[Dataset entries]
++++++

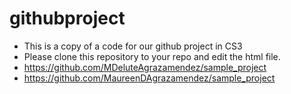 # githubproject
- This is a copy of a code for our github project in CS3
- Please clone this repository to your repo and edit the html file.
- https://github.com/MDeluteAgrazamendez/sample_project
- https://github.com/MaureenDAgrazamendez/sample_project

++++++

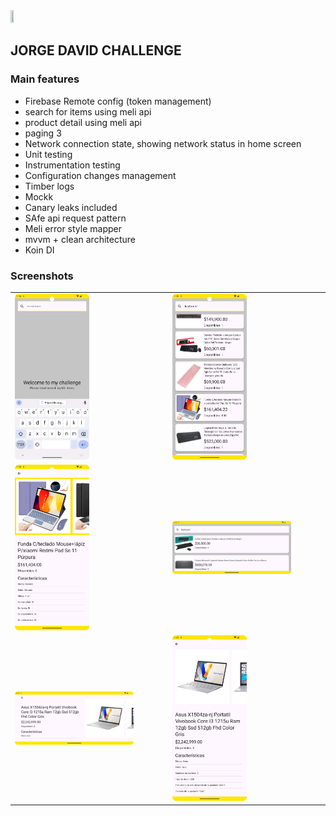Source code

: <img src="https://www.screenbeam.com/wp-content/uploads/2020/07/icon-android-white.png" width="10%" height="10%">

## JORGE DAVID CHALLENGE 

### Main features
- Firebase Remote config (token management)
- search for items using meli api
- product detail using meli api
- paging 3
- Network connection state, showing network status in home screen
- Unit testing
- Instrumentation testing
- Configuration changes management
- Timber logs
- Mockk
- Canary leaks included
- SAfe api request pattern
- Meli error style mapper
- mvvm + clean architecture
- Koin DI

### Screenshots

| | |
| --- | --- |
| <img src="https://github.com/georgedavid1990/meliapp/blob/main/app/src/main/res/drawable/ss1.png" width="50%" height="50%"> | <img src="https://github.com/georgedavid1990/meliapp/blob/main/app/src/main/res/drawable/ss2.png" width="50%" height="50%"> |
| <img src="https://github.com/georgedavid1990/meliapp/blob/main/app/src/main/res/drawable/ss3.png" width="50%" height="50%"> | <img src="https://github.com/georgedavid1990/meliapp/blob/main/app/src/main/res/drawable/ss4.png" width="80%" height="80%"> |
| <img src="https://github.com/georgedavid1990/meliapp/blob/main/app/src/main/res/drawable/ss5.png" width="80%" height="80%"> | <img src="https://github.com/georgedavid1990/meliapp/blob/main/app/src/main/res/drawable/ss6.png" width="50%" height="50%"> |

++++++

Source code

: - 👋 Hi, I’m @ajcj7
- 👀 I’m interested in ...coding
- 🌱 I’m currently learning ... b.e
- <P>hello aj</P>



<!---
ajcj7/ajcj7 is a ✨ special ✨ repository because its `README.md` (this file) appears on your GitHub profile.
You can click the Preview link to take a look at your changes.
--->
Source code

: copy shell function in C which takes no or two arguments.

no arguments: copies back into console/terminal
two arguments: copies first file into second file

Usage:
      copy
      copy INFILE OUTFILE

++++++

Search the data for the word "your" and report how many lines include it, with the number alone.

3